香川県を拠点に、医療・介護・保育の現場で、感染対策の相談、職員研修、マニュアル・BCP整備など、現場に合った「無理なく続けられる感染対策」の支援を行う、感染管理認定看護師の横山達也です。

香川県が公表した2026年第33週(8月10日〜8月16日)の感染症週報では、新型コロナウイルス感染症を含む定点把握感染症の報告患者総数は189人でした。前週の212人に対して89.2%となり、23人、割合にして10.8%減少しています。

今週、流行警報は発令されていません。しかし、流行警報がないことは、感染症が流行していないという意味ではありません。

新型コロナウイルス感染症は定点あたり2.7人で、今週の最多疾患となりました。県内すべての地区から報告があり、年齢別でも乳幼児から80歳以上まで幅広い年代で確認されています。
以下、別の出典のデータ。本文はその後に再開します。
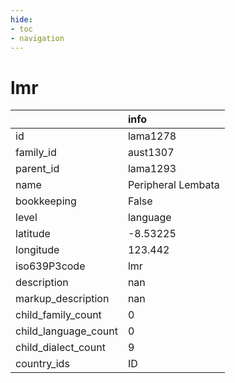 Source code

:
 ```yaml
---
hide:
- toc
- navigation
---
```

# lmr
|                      | info               |
|:---------------------|:-------------------|
| id                   | lama1278           |
| family_id            | aust1307           |
| parent_id            | lama1293           |
| name                 | Peripheral Lembata |
| bookkeeping          | False              |
| level                | language           |
| latitude             | -8.53225           |
| longitude            | 123.442            |
| iso639P3code         | lmr                |
| description          | nan                |
| markup_description   | nan                |
| child_family_count   | 0                  |
| child_language_count | 0                  |
| child_dialect_count  | 9                  |
| country_ids          | ID                 |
夏休みやお盆の時期で人との接触機会が増えた影響が今後現れる可能性もあるため、全世代で注意が必要です。

この記事では、香川県感染症週報2026年第33週をもとに、今週の特徴と施設で確認したい感染対策をわかりやすく解説します。


1. 今週の全体像

2026年第33週の定点把握感染症の報告患者総数は189人で、前週の212人に対して89.2%でした。

今週のポイントは次の6点です。

  • 流行警報の発令はなし
  • 新型コロナウイルス感染症は定点あたり2.7人で、今週の最多疾患
  • 新型コロナは県内全地区、乳幼児から高齢者まで幅広い年代から報告
  • 感染性胃腸炎(ウイルス)は4.2人から2.3人へ大きく減少
  • 手足口病は減少した一方、ヘルパンギーナとhMPV(ヒトメタニューモウイルス)は増加
  • 全数把握感染症では、腸管出血性大腸菌感染症が2件届出

急性呼吸器感染症(ARI)全体の報告は794人、定点あたり34.5人で、前週の39.0人から減少しました。ただし、小豆地区は定点あたり68.0人と、県平均を大きく上回っています。
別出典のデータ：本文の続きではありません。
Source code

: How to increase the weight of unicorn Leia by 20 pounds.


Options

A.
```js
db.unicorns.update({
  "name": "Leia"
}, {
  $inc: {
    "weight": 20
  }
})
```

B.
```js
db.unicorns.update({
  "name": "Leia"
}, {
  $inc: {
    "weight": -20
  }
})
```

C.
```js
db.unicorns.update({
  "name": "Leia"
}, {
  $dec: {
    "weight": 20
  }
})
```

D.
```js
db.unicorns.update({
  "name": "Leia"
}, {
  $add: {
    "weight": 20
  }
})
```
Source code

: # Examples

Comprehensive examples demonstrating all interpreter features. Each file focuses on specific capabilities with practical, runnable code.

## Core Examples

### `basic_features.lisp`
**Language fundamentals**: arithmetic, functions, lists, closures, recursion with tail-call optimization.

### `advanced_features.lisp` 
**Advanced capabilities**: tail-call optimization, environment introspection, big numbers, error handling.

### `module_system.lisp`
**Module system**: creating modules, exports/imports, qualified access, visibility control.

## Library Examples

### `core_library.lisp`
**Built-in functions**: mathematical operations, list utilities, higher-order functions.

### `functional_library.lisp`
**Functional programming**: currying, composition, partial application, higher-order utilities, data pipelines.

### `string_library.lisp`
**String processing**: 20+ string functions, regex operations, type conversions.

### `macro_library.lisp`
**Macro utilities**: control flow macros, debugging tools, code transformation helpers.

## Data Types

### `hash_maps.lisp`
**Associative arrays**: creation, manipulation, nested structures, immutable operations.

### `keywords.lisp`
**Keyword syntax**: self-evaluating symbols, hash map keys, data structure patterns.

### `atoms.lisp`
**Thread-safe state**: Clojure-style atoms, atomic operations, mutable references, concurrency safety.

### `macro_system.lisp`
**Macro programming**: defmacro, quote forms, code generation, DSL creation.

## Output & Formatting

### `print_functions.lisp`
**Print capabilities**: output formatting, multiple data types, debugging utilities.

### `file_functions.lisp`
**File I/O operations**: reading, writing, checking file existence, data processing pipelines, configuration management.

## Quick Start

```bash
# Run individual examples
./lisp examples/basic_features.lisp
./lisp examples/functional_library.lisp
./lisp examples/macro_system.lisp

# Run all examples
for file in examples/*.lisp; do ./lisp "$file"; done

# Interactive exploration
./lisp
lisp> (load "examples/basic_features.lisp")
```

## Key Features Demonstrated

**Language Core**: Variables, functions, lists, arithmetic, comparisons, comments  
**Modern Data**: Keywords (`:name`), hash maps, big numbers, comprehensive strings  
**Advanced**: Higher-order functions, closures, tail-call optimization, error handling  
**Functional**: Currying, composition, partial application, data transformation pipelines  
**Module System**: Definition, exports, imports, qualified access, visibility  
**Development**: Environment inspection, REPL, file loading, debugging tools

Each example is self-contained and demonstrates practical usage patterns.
定点あたり報告数は、県内すべての患者数ではなく、指定された定点医療機関からの報告をもとにした値です。実際の患者数そのものではなく、流行の傾向を見るための指標として確認してください。


2. 定点把握感染症の動向

今週の上位5疾患は以下のとおりです。

新型コロナ、感染性胃腸炎、手足口病は前週より減少しました。一方、ヘルパンギーナとhMPVは増加しています。
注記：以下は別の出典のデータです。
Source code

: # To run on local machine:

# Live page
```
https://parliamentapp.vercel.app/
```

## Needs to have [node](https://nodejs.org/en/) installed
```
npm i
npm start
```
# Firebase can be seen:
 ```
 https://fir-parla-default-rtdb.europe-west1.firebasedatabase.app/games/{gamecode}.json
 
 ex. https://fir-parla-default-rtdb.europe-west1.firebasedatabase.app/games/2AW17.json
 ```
県全体の平均だけで判断せず、地区別・年齢別の状況も合わせて確認することが大切です。


3. 新型コロナは全地区・幅広い年代から報告

新型コロナウイルス感染症は63人、定点あたり2.7人で、前週の3.0人からわずかに減少しました。前週比は92.6%です。

数値は減少していますが、今週の定点把握感染症では最も高く、県内すべての地区から報告があります。

地区別の報告状況

地区定点あたり報告数
高松市1.1人
小豆7.0人
東讃2.0人
中讃4.6人
西讃1.0人

小豆地区が7.0人、中讃地区が4.6人で、県平均の2.7人を上回っています。

年齢別の報告状況

年齢区分をまとめると、次のようになります。

年齢区分報告数
0〜14歳43人
15〜59歳11人
60歳以上9人
合計63人

0〜14歳の報告が多いものの、20歳代から80歳以上まで成人・高齢者からも報告があります。子どもの感染症として限定せず、家庭、学校、職場、医療・介護施設など、すべての世代が利用する場所で注意が必要です。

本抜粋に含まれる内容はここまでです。